**THE DATA:**
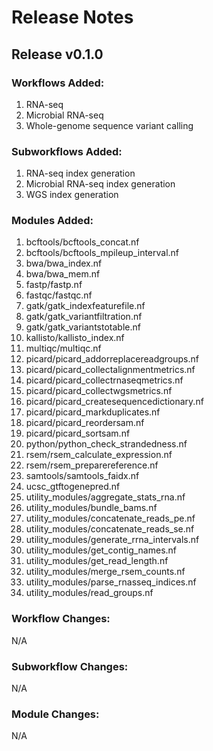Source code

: # Release Notes

## Release v0.1.0

### Workflows Added:

1. RNA-seq
1. Microbial RNA-seq
1. Whole-genome sequence variant calling

### Subworkflows Added:

1. RNA-seq index generation
1. Microbial RNA-seq index generation
1. WGS index generation

### Modules Added:

1. bcftools/bcftools_concat.nf
1. bcftools/bcftools_mpileup_interval.nf
1. bwa/bwa_index.nf
1. bwa/bwa_mem.nf
1. fastp/fastp.nf
1. fastqc/fastqc.nf
1. gatk/gatk_indexfeaturefile.nf
1. gatk/gatk_variantfiltration.nf
1. gatk/gatk_variantstotable.nf
1. kallisto/kallisto_index.nf
1. multiqc/multiqc.nf
1. picard/picard_addorreplacereadgroups.nf
1. picard/picard_collectalignmentmetrics.nf
1. picard/picard_collectrnaseqmetrics.nf
1. picard/picard_collectwgsmetrics.nf
1. picard/picard_createsequencedictionary.nf
1. picard/picard_markduplicates.nf
1. picard/picard_reordersam.nf
1. picard/picard_sortsam.nf
1. python/python_check_strandedness.nf
1. rsem/rsem_calculate_expression.nf
1. rsem/rsem_preparereference.nf
1. samtools/samtools_faidx.nf
1. ucsc_gtftogenepred.nf
1. utility_modules/aggregate_stats_rna.nf
1. utility_modules/bundle_bams.nf
1. utility_modules/concatenate_reads_pe.nf
1. utility_modules/concatenate_reads_se.nf
1. utility_modules/generate_rrna_intervals.nf
1. utility_modules/get_contig_names.nf
1. utility_modules/get_read_length.nf
1. utility_modules/merge_rsem_counts.nf
1. utility_modules/parse_rnasseq_indices.nf
1. utility_modules/read_groups.nf

### Workflow Changes:

N/A

### Subworkflow Changes:

N/A

### Module Changes:

N/A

**WORK ITEM:** If a record contains a picture, leave the picture out; repeat the record itself exactly.

**EXPECTED ANSWER:**
Source code

: # Release Notes

## Release v0.1.0

### Workflows Added:

1. RNA-seq
1. Microbial RNA-seq
1. Whole-genome sequence variant calling

### Subworkflows Added:

1. RNA-seq index generation
1. Microbial RNA-seq index generation
1. WGS index generation

### Modules Added:

1. bcftools/bcftools_concat.nf
1. bcftools/bcftools_mpileup_interval.nf
1. bwa/bwa_index.nf
1. bwa/bwa_mem.nf
1. fastp/fastp.nf
1. fastqc/fastqc.nf
1. gatk/gatk_indexfeaturefile.nf
1. gatk/gatk_variantfiltration.nf
1. gatk/gatk_variantstotable.nf
1. kallisto/kallisto_index.nf
1. multiqc/multiqc.nf
1. picard/picard_addorreplacereadgroups.nf
1. picard/picard_collectalignmentmetrics.nf
1. picard/picard_collectrnaseqmetrics.nf
1. picard/picard_collectwgsmetrics.nf
1. picard/picard_createsequencedictionary.nf
1. picard/picard_markduplicates.nf
1. picard/picard_reordersam.nf
1. picard/picard_sortsam.nf
1. python/python_check_strandedness.nf
1. rsem/rsem_calculate_expression.nf
1. rsem/rsem_preparereference.nf
1. samtools/samtools_faidx.nf
1. ucsc_gtftogenepred.nf
1. utility_modules/aggregate_stats_rna.nf
1. utility_modules/bundle_bams.nf
1. utility_modules/concatenate_reads_pe.nf
1. utility_modules/concatenate_reads_se.nf
1. utility_modules/generate_rrna_intervals.nf
1. utility_modules/get_contig_names.nf
1. utility_modules/get_read_length.nf
1. utility_modules/merge_rsem_counts.nf
1. utility_modules/parse_rnasseq_indices.nf
1. utility_modules/read_groups.nf

### Workflow Changes:

N/A

### Subworkflow Changes:

N/A

### Module Changes:

N/A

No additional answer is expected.